##### Information shown #####
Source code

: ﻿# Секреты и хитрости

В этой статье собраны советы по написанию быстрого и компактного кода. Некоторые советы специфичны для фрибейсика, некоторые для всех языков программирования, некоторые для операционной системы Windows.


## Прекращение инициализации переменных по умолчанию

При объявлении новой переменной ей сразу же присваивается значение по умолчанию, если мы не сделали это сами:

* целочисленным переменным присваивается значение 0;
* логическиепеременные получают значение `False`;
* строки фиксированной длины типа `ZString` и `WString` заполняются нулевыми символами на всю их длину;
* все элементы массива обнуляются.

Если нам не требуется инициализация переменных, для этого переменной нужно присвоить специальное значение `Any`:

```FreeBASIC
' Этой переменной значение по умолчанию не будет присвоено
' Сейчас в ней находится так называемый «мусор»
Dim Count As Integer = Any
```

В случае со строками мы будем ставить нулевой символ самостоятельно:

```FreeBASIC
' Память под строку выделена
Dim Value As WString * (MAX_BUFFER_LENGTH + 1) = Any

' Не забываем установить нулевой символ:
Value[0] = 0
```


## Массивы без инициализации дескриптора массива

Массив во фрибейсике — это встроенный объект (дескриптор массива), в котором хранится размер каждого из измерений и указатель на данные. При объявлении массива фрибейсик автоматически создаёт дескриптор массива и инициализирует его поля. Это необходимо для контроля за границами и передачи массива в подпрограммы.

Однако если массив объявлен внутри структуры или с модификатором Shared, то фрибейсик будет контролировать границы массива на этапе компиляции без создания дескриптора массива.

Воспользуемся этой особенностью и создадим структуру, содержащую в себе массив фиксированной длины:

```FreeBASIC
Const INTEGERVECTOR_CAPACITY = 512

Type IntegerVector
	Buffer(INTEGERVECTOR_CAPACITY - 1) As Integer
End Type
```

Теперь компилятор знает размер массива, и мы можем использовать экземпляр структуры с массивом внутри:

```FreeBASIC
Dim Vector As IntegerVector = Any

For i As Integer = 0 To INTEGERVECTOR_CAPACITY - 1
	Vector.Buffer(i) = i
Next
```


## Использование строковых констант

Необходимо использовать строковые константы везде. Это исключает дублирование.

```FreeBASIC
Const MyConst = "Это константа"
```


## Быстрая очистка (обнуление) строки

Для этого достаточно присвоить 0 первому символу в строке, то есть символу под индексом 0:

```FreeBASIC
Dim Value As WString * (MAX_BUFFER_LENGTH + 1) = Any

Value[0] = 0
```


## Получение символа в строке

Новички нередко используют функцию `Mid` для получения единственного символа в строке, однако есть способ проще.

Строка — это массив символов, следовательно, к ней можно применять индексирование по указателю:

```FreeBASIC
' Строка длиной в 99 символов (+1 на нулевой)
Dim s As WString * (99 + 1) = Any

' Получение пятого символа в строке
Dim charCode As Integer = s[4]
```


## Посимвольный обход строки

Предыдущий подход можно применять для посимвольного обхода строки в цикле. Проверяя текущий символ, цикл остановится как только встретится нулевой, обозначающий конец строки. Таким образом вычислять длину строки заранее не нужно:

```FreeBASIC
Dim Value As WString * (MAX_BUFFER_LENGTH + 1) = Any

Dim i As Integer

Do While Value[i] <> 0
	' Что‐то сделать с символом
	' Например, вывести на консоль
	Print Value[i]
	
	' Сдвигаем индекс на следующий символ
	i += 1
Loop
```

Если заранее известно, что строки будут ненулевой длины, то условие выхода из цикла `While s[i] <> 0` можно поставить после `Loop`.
#####
(Task requirements): Look back at the entries above and repeat, unchanged, every line from the line holding "В этой статье" through the line holding "## Прекращение инициализации".

(Answer to the exercise):
В этой статье собраны советы по написанию быстрого и компактного кода. Некоторые советы специфичны для фрибейсика, некоторые для всех языков программирования, некоторые для операционной системы Windows.


## Прекращение инициализации переменных по умолчанию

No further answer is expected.